> [Your instructions]
Below is a listing. Write out exactly its lines between the one holding "## Features" and the one holding "- URL Encoder/Decoder", inclusive.

> [Dataset content]
----------------------------------------

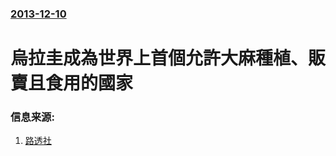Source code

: ### [2013-12-10](/news/2013/12/10/index.md)

##### 
#  烏拉圭成為世界上首個允許大麻種植、販賣且食用的國家 




### 信息来源:

1. [路透社](http://www.reuters.com/article/2013/12/11/us-uruguay-marijuana-vote-idUSBRE9BA01520131211)
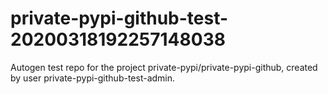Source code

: # private-pypi-github-test-20200318192257148038
Autogen test repo for the project private-pypi/private-pypi-github, created by user private-pypi-github-test-admin.
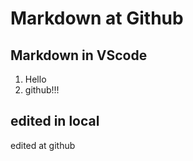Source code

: 
# Markdown at Github
## Markdown in VScode 
1. Hello
1. github!!!

## edited in local
 edited at github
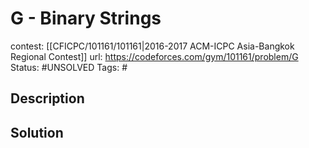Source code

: # G - Binary Strings

contest: [[CFICPC/101161/101161|2016-2017 ACM-ICPC Asia-Bangkok Regional Contest]]
url: https://codeforces.com/gym/101161/problem/G
Status: #UNSOLVED
Tags: #

## Description

## Solution

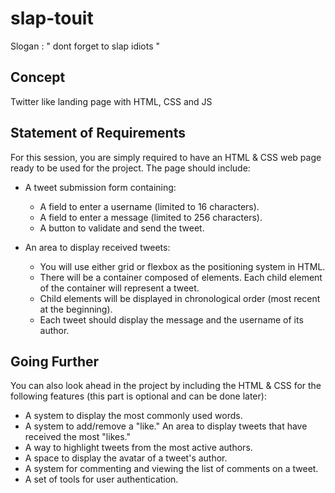 # slap-touit

Slogan : " dont forget to slap idiots "

## Concept

Twitter like landing page with HTML, CSS and JS

## Statement of Requirements

For this session, you are simply required to have an HTML & CSS web page ready to be used for the project. The page should include:

-   A tweet submission form containing:

    -   A field to enter a username (limited to 16 characters).
    -   A field to enter a message (limited to 256 characters).
    -   A button to validate and send the tweet.

-   An area to display received tweets:

    -   You will use either grid or flexbox as the positioning system in HTML.
    -   There will be a container composed of elements. Each child element of the container will represent a tweet.
    -   Child elements will be displayed in chronological order (most recent at the beginning).
    -   Each tweet should display the message and the username of its author.


## Going Further

You can also look ahead in the project by including the HTML & CSS for the following features (this part is optional and can be done later):

-   A system to display the most commonly used words.
-   A system to add/remove a "like."
    An area to display tweets that have received the most "likes."
-   A way to highlight tweets from the most active authors.
-   A space to display the avatar of a tweet's author.
-   A system for commenting and viewing the list of comments on a tweet.
-   A set of tools for user authentication.
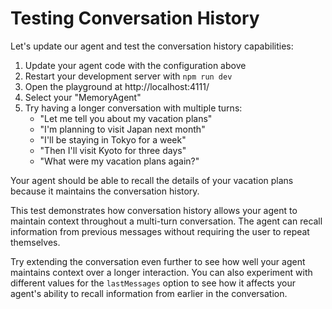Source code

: # Testing Conversation History

Let's update our agent and test the conversation history capabilities:

1. Update your agent code with the configuration above
2. Restart your development server with `npm run dev`
3. Open the playground at http://localhost:4111/
4. Select your "MemoryAgent"
5. Try having a longer conversation with multiple turns:
   - "Let me tell you about my vacation plans"
   - "I'm planning to visit Japan next month"
   - "I'll be staying in Tokyo for a week"
   - "Then I'll visit Kyoto for three days"
   - "What were my vacation plans again?"

Your agent should be able to recall the details of your vacation plans because it maintains the conversation history.

This test demonstrates how conversation history allows your agent to maintain context throughout a multi-turn conversation. The agent can recall information from previous messages without requiring the user to repeat themselves.

Try extending the conversation even further to see how well your agent maintains context over a longer interaction. You can also experiment with different values for the `lastMessages` option to see how it affects your agent's ability to recall information from earlier in the conversation.
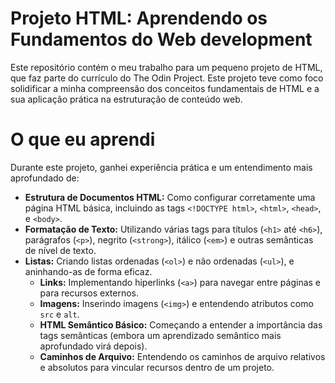 # Projeto HTML: Aprendendo os Fundamentos do Web development

Este repositório contém o meu trabalho para um pequeno projeto de HTML, que faz parte do currículo do The Odin Project. Este projeto teve como foco solidificar a minha compreensão dos conceitos fundamentais de HTML e a sua aplicação prática na estruturação de conteúdo web.

# O que eu aprendi

Durante este projeto, ganhei experiência prática e um entendimento mais aprofundado de:

- **Estrutura de Documentos HTML:** Como configurar corretamente uma página HTML básica, incluindo as tags `<!DOCTYPE html>`, `<html>`, `<head>`, e `<body>`.
- **Formatação de Texto:** Utilizando várias tags para títulos (`<h1>` até `<h6>`), parágrafos (`<p>`), negrito (`<strong>`), itálico (`<em>`) e outras semânticas de nível de texto.
- **Listas:** Criando listas ordenadas (`<ol>`) e não ordenadas (`<ul>`), e aninhando-as de forma eficaz.
  - **Links:** Implementando hiperlinks (`<a>`) para navegar entre páginas e para recursos externos.
  - **Imagens:** Inserindo imagens (`<img>`) e entendendo atributos como `src` e `alt`.
  - **HTML Semântico Básico:** Começando a entender a importância das tags semânticas (embora um aprendizado semântico mais aprofundado virá depois).
  - **Caminhos de Arquivo:** Entendendo os caminhos de arquivo relativos e absolutos para vincular recursos dentro de um projeto.
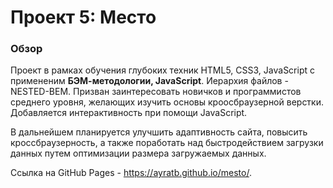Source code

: # Проект 5: Место

### Обзор
Проект в рамках обучения глубоких техник HTML5, CSS3, JavaScript с примененим **БЭМ-методологии, JavaScript**. Иерархия файлов - NESTED-BEM. 
Призван заинтересовать новичков и программистов среднего уровня, желающих изучить основы кроосбраузерной верстки. Добавляется интерактивность при помощи JavaScript.

В дальнейшем планируется улучшить адаптивность сайта, повысить кроссбраузерность, а также поработать над быстродействием загрузки данных путем оптимизации размера загружаемых данных.

Cсылка на GitHub Pages - https://ayratb.github.io/mesto/.
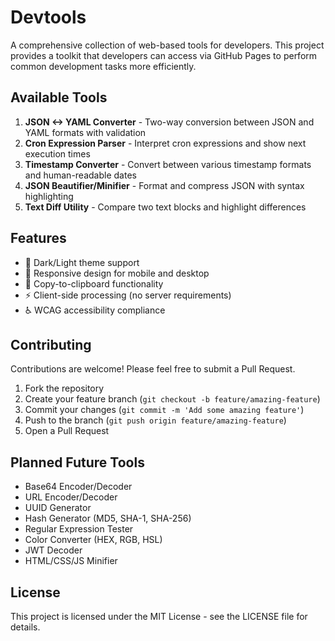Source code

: # Devtools

A comprehensive collection of web-based tools for developers. This project provides a toolkit that developers can access via GitHub Pages to perform common development tasks more efficiently.

## Available Tools

1. **JSON <-> YAML Converter** - Two-way conversion between JSON and YAML formats with validation
2. **Cron Expression Parser** - Interpret cron expressions and show next execution times
3. **Timestamp Converter** - Convert between various timestamp formats and human-readable dates
4. **JSON Beautifier/Minifier** - Format and compress JSON with syntax highlighting
5. **Text Diff Utility** - Compare two text blocks and highlight differences

## Features

- 🌙 Dark/Light theme support
- 📱 Responsive design for mobile and desktop
- 🔄 Copy-to-clipboard functionality
- ⚡ Client-side processing (no server requirements)
- ♿ WCAG accessibility compliance

## Contributing

Contributions are welcome! Please feel free to submit a Pull Request.

1. Fork the repository
2. Create your feature branch (`git checkout -b feature/amazing-feature`)
3. Commit your changes (`git commit -m 'Add some amazing feature'`)
4. Push to the branch (`git push origin feature/amazing-feature`)
5. Open a Pull Request

## Planned Future Tools

- Base64 Encoder/Decoder
- URL Encoder/Decoder
- UUID Generator
- Hash Generator (MD5, SHA-1, SHA-256)
- Regular Expression Tester
- Color Converter (HEX, RGB, HSL)
- JWT Decoder
- HTML/CSS/JS Minifier

## License

This project is licensed under the MIT License - see the LICENSE file for details.

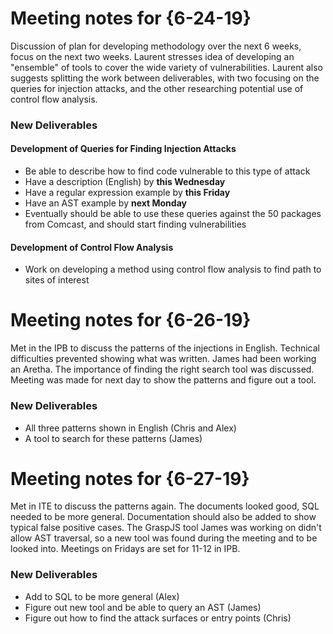 # Meeting notes for {6-24-19}
Discussion of plan for developing methodology over the next 6 weeks, focus on the next two weeks. Laurent stresses idea of developing an "ensemble" of tools to cover the wide variety of vulnerabilities. Laurent also suggests splitting the work between deliverables, with two focusing on the queries for injection attacks, and the other researching potential use of control flow analysis.

### New Deliverables

#### Development of Queries for Finding Injection Attacks
- Be able to describe how to find code vulnerable to this type of attack
- Have a description (English) by __this Wednesday__
- Have a regular expression example by __this Friday__
- Have an AST example by __next Monday__
- Eventually should be able to use these queries against the 50 packages from Comcast, and should start finding vulnerabilities

#### Development of Control Flow Analysis
- Work on developing a method using control flow analysis to find path to sites of interest

# Meeting notes for {6-26-19}
Met in the IPB to discuss the patterns of the injections in English. Technical difficulties prevented showing what was written. James had been working an Aretha. The importance of finding the right search tool was discussed. Meeting was made for next day to show the patterns and figure out a tool.

### New Deliverables
- All three patterns shown in English (Chris and Alex)
- A tool to search for these patterns (James)

# Meeting notes for {6-27-19}
Met in ITE to discuss the patterns again. The documents looked good, SQL needed to be more general. Documentation should also be added to show typical false positive cases. The GraspJS tool James was working on didn't allow AST traversal, so a new tool was found during the meeting and to be looked into. Meetings on Fridays are set for 11-12 in IPB.

### New Deliverables
- Add to SQL to be more general (Alex)
- Figure out new tool and be able to query an AST (James)
- Figure out how to find the attack surfaces or entry points (Chris)
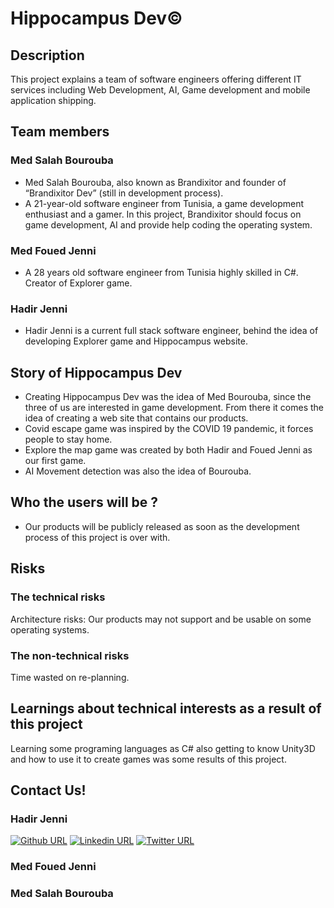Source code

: # Hippocampus Dev©

## Description
This project explains a team of software engineers offering different IT services including Web Development, AI, Game development and mobile application shipping.

## Team members

### Med Salah Bourouba

* Med Salah Bourouba, also known as Brandixitor and founder of “Brandixitor Dev” (still in development process).
* A 21-year-old software engineer from Tunisia, a game development enthusiast and a gamer.
In this project, Brandixitor should focus on game development, AI and provide help coding the operating system.

### Med Foued Jenni

* A 28 years old software engineer from Tunisia highly skilled in C#. Creator of Explorer game.


### Hadir Jenni

* Hadir Jenni is a current full stack software engineer, behind the idea of developing Explorer game and Hippocampus website.

## Story of Hippocampus Dev

* Creating Hippocampus Dev was the idea of Med Bourouba, since the three of us are interested in game development. From there it comes the idea of creating a web site that contains our products.
* Covid escape game was inspired by the COVID 19 pandemic, it forces people to stay home.
* Explore the map game was created by both Hadir and Foued Jenni as our first game.
* AI Movement detection was also the idea of Bourouba.
## Who the users will be ?

* Our products will be publicly released as soon as the development process of this project is over with.
## Risks

### The technical risks

Architecture risks: Our products may not support and be usable on some operating systems.
### The non-technical risks

Time wasted on re-planning.

## Learnings about technical interests as a result of this project

Learning some programing languages as C# also getting to know Unity3D and how to use it to create games was some results of this project.

## Contact Us!
### Hadir Jenni
[![Github URL](https://img.shields.io/badge/GitHub-100000?style=for-the-badge&logo=github&logoColor=white)](https://github.com/JennyHadir/)
[![Linkedin URL](https://img.shields.io/badge/LinkedIn-blue?logo=linkedin&logoColor=white)](https://www.linkedin.com/in/hadir-jenni-9813791b6/)
[![Twitter URL](https://img.shields.io/badge/Twitter-1DA1F2?style=for-the-badge&logo=twitter&logoColor=white)](https://twitter.com/HadirJenni)
### Med Foued Jenni
### Med Salah Bourouba
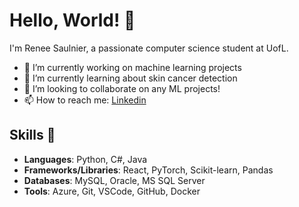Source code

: # Hello, World! 👋

I'm Renee Saulnier, a passionate computer science student at UofL.

- 🔭 I’m currently working on machine learning projects
- 🌱 I’m currently learning about skin cancer detection
- 👯 I’m looking to collaborate on any ML projects!
- 📫 How to reach me: [Linkedin](https://www.linkedin.com/in/renee-saulnier-34304122b/)

## Skills 🚀

- **Languages**: Python, C#, Java
- **Frameworks/Libraries**: React, PyTorch, Scikit-learn, Pandas
- **Databases**: MySQL, Oracle, MS SQL Server
- **Tools**: Azure, Git, VSCode, GitHub, Docker


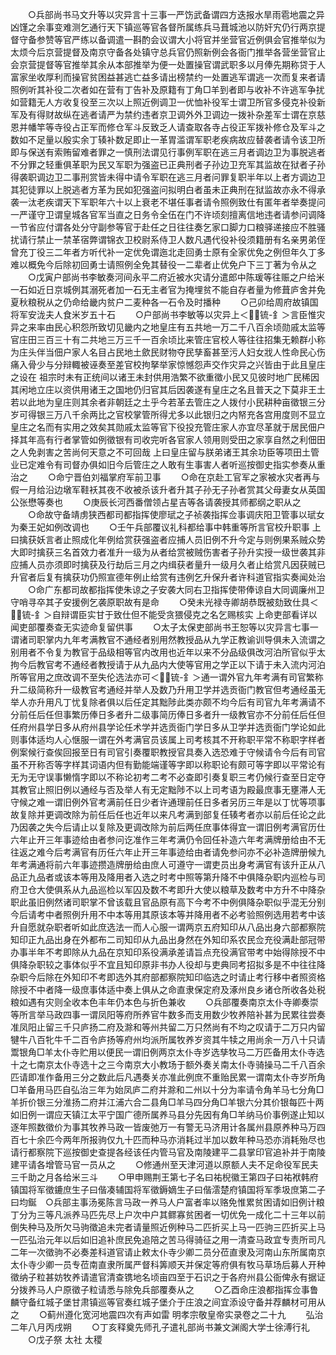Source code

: <!-- { "loadSidebar": true } -->
　　○兵部尚书马文升等以灾异言十三事一严饬武备谓四方迭报水旱雨雹地震之异凶馑之余事变难测乞通行天下镇巡等官各督所属练兵马葺城池以防奸宄仍行两京提督守备参赞等官严练以备调遣一斟酌会议谓大小将官并坐营官近例俱会官推举似为太烦今后京营提督及南京守备各处镇守总兵官仍照新例会各衙门推举各营坐营官止会京营提督等官推举其余从本部推举为便一处置操官谓武职多以月俸先期称贷于人富家坐收厚利而操官贫困益甚逃亡益多请出榜禁约一处置逃军谓逃一次而复来者请照例听其补役二次者如在营有丁告补及原籍有丁角□羊到者即与收补不许逃军争扰如营籍无人方收复役至三次以上照近例调卫一优恤补役军士谓卫所官多侵克补役新军及有得财故纵在逃者请严为禁约违者京卫调外外卫调边一拨补杂差军士谓在京慈恩并幡竿等寺役占正军而修仓军斗反致乏人请查取各寺占役正军拨补修仓及军斗之数如不足量以殷实余丁辏补数足即止一革胃滥谓军职老疾病故应替袭者请令该卫所即与保送有索贿留难者罪之一慎刑法谓见行事例军职在逃三月者调边卫为事脱逃者不分罪之轻重俱革职为民又军职为强盗已正典刑者子孙边卫充军其监故在狱者子孙得袭职调边卫二事刑赏皆未得中请令军职在逃三月者问罪复职半年以上者方调边卫其犯徒罪以上脱逃者方革为民如犯强盗问拟明白者虽未正典刑在狱监故亦永不得承袭一汰老疾谓天下军职年六十以上衰老不堪任事者请令照例致仕有匿年者举奏提问一严谨守卫谓皇城各官军当直之日务令全伍在门不许顷刻擅离信地违者请参问调降一节省应付谓各处分守副参等官于赴任之日往往奏乞家口脚力口粮驿递接应不胜骚扰请行禁止一禁革宿弊谓锦衣卫校尉系侍卫人数凡遇代役补役须籍册有名亲男弟侄曾充丁役三二年者方听代补一定优免谓迤北走回勇士原有全家优免之例但年久丁多难以概免今后除初回勇士请照例全免其替役一二辈者止优免户下三丁著为令从之
　　○戊寅户部尚书李敏奏河间永平二府近被水灾请分遣郎中陈瑗等往赈之户给米一石如近日京城例其溺死者加一石无主者官为掩埋贫不能自存者量为修葺庐舍并免夏秋粮税从之仍命给畿内贫户二麦种各一石令及时播种
　　○己卯给周府故镇国将军安泷夫人食米岁五十石
　　○户部尚书李敏等以灾异上＜锍-釒＞言臣惟灾异之来率由民心积怨所致切见畿内之地皇庄有五共地一万二千八百余顷勋戚太监等官庄田三百三十有二共地三万三千一百余顷比来管庄官校人等往往招集无赖群小称为庄头伴当佃户家人名目占民地土歛民财物夺民孳畜甚至污人妇女戕人性命民心伤痛入骨少与分辩輙被诬奏至差官校拘拏举家惊憾怨声交作灾异之兴皆由于此且皇庄之设在  祖宗时未有正统间以诸王未封供用浩繁不欲重徵小民又见彼时地广民稀因其闲地立庄以资供用诸王之国地仍归官其后因袭遂有皇庄之名且普天之下莫非王土若以此地为皇庄则其余者非朝廷之土乎今若革去管庄之人拨付小民耕种亩徵银三分岁可得银三万八千余两比之官校掌管所得尤多以此银归之内帑充各宫用度则不显立皇庄之名而有实用之效矣其勋戚太监等官下役投充管庄家人亦宜尽革就于居民佃户择其年高有行者掌管如例徵银有司收完听各官家人领用则受田之家享自然之利佃田之人免剥害之苦尚何天意之不可回哉  上曰皇庄留与朕弟诸王其余功臣等项田土管业已定难令有司督办俱如旧今后管庄之人敢有生事害人者听巡按御史指实参奏从重治之
　　○命宁晋伯刘福掌府军前卫事
　　○命在京赴工官军之家被水灾者再与假一月给沿边墩军鞋袄其夜不收被杀该升者升其子孙无子孙者赏其父母妻女从英国公张懋等奏也
　　○庚辰长河西番僧领占星吉等各请袭授其师都纲之职从之
　　○命故守备靖虏狭西都司都指挥使廖珷之子祯袭指挥佥事调庆阳卫管事以珷女为秦王妃如例改调也
　　○壬午兵部覆议礼科都给事中韩重等所言官校升职事  上曰擒获妖言者止照成化年例给赏获强盗者应捕人员旧例不升今定与则例果系贼众势大即时擒获三名首效力者准升一级为从者给赏被贼伤害者子孙升实授一级世袭其非应捕人员亦须即时擒获及行劫后三月之内缉获者量升一级月久者止给赏凡因获贼已升官者后复有擒获功仍照宣德年例止给赏有违例乞升保升者许科道官指实奏闻处治
　　○命广东都司故都指挥使朱谅之子安袭大同右卫指挥使带俸谅自大同调廉州卫守哨寻卒其子安援例乞袭原职故有是命
　　○癸未光禄寺卿胡恭既被劾致仕具＜锍-釒＞自辩谓臣实甘于致仕但不能受贪猥侵克之名乞赐核实  上命吏部看详以闻吏部覆奏查无实迹命复留供事
　　○太子太保吏部尚书王恕等以灾异言七事一谓诸司职掌内九年考满教官不通经者别用然教授品从九学正教谕训导俱未入流谓之别用者不令复为教官于品级相等官内改用也近年以来不分品级俱改河泊所官似乎太拘今后教官考不通经者教授请于从九品内大使等官用之学正以下请于未入流内河泊所等官用之庶改调不至失伦选法亦可＜锍-釒＞通一谓外官九年考满有司官繁称升二级简称升一级教官考通经并举人及数乃升用卫学并选贡衙门教官但考通经虽无举人亦升用凡丁忧复除者俱以后任定其黜陟此类亦颇不均今后有司官九年考满请不分前任后任但事繁历俸日多者升二级事简历俸日多者升一级教官亦不分前任后任但任府州县学日多从府州县学论任术学并选贡衙门学日多从卫学并选贡衙门学论如此则事体适均人心惬服一谓在外考满官员该属上司考核其不开称职平常不称职字样者例案候行查俟回报至日有司官引奏覆职教授官具奏入选恐难于守候请令今后有司官虽不开称否等字样其词语内但有勤能端谨等字即以称职论有颇可等字即以平常论有无为无守误事懒惰字即以不称论初考二考不必查即引奏复职三考仍候行查至日定夺其教官止照旧例以通经与否及举人有无定黜陟不以上司考语为殿最庶事无壅滞人无守候之难一谓旧例外官考满前任日少者许通理前任日多者另历三年是以丁忧等项事故复除并更调改除为前任后任也近年以来凡考满到部复任辏考者亦以前后任论之此乃因袭之失今后请止以复除及更调改除为前后两任庶事体得宜一谓旧例考满官历仕六年止开三年事迹给由者参问讫准作三年考满仍令回任补造六年考满牌册给由不无往返之难今后考满官有历任六年止开三年事迹给由者请免参问亦不必补造牌册候九年考满通将前六年事迹攒造牌册给由庶人可遵守一谓吏员出身考满官有该升正从八品正九品者或该本等用及降用者入选之时考中照等第升降不中俱降杂职内巡检与司府卫仓大使俱系从九品巡检以军囚及数不考即升大使以粮草及数考中方升不中降杂职此虽旧例然诸司职掌不曾该载且官品原有高下今考不中例俱降杂职似乎混无分别今后请考中者照例升用不中本等用其原该本等并降用者不必考验照例选用若考中该升自愿就杂职者听如此庶选法一而人心服一谓两京五府知印从八品出身六部都察院知印正九品出身在外都布二司知印从九品出身然在外知印系农民佥充役满赴部冠带办事半年不考即除从九品在京知印系役满承差请旨点充役满官带考中始得除授不中俱降杂职较之事体似乎不宜且知印原非书办人役却与吏典同考招拟多是不中往往降杂职今后除在外知印不考即选外其府部都察院知印临选之时请止考行移中者照资格除授不中者降一级庶事体适中奏上俱从之命直隶保定府及涿州良乡诸仓所收各处税粮如遇有灾则全收本色丰年仍本色与折色兼收
　　○兵部覆奏南京太仆寺卿奏崇等所言举马政四事一谓凤阳等府所养官牛数多而支用数少牧养陪补甚为民累往尝奏准凤阳止留三千只庐扬二府及滁和等州共留二万只然尚有不均之叹请于二万只内留犍牛八百牝牛千二百令庐扬等府州均派所属牧养岁资其牛犊之用尚余一万八十只请鬻银角□羊太仆寺贮用以便民一谓旧例两京太仆寺岁选孳牧马二万匹备用太仆寺选十之七南京太仆寺选十之三今南京大小教场于额外奏关南太仆寺骑操马二千八百余匹请即准作备用三分之数此后凡遇奏关亦准此例庶不重贻民累一谓南太仆寺岁所角□羊备用马匹自弘治三年为始凤庐二府并滁和二州以十分为率请令角羊马七分角□羊折价银三分淮扬二府并江浦六合二县角□羊马四分角□羊银六分其价银每匹十两如旧例一谓应天镇江太平宁国广德所属养马县分先因有角□羊纳马价事例遂止知以逐年照数徵价为事其牧养马政一皆废弛万一有警无马济用计各属州县原养种马万四百七十余匹今两年所报驹仅九十匹而种马亦消耗过半加以数年种马恐亦消耗殆尽也请行都察院下巡按御史查提各经该任内管马官及南陵建平二县掌印官追补并于南陵建平请各增管马官一员从之
　　○修通州至天津河道以原额人夫不足命役军民夫三千助之月各给米三斗
　　○甲申赐荆王第七子名曰祐棿徽王第四子曰祐袱韩府镇国将军徵鏕庶生子曰偕凑辅国将军徵鎒嫡生子曰偕澐楚府镇国将军季圾庶第二子曰均鋋　○兵部主事汤冕陈言马政一养马人户富者率以赂免惟累贫困请如旧例计粮丁分为三等凡派养马匹先尽上户次中户其鳏寡贫困者一切优免一成化二十三年以前倒失种马及所欠马驹徵追未完者请量照近例种马二匹折买上马一匹驹三匹折买上马一匹弘治元年以后如旧追补庶民免追陪之苦马得骑征之用一清查马政宜专责所司凡二年一次徵驹不必奏差科道官请止敕太仆寺少卿二员分莅直隶及河南山东所属南京太仆寺少卿一员专莅南直隶所属严督科筭顺天并保定等府俱有牧马草场后募人开种徵纳子粒甚妨牧养请遣官清查镌地名顷亩四至于石识之于各府州县公衙俾永有据证分拨养马人户原徵子粒请悉与除免兵部覆奏从之
　　○乙酉命庄浪都指挥佥事鲁麟守备红城子堡甘肃镇巡等官奏红城子堡介于庄浪之间宜添设守备并荐麟材可用从之
　　○蓟州遵化宽河地震四次有声如雷
明孝宗敬皇帝实录卷之二十九
　　弘治二年八月丙戌朔
　　○丁亥释奠先师孔子遣礼部尚书兼文渊阁大学士徐溥行礼
　　○戊子祭  太社  太稷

----------------------------------------

> [Solution below]
## Features

- 🌙 Dark/Light theme support
- 📱 Responsive design for mobile and desktop
- 🔄 Copy-to-clipboard functionality
- ⚡ Client-side processing (no server requirements)
- ♿ WCAG accessibility compliance

## Contributing

Contributions are welcome! Please feel free to submit a Pull Request.

1. Fork the repository
2. Create your feature branch (`git checkout -b feature/amazing-feature`)
3. Commit your changes (`git commit -m 'Add some amazing feature'`)
4. Push to the branch (`git push origin feature/amazing-feature`)
5. Open a Pull Request

## Planned Future Tools

- Base64 Encoder/Decoder
- URL Encoder/Decoder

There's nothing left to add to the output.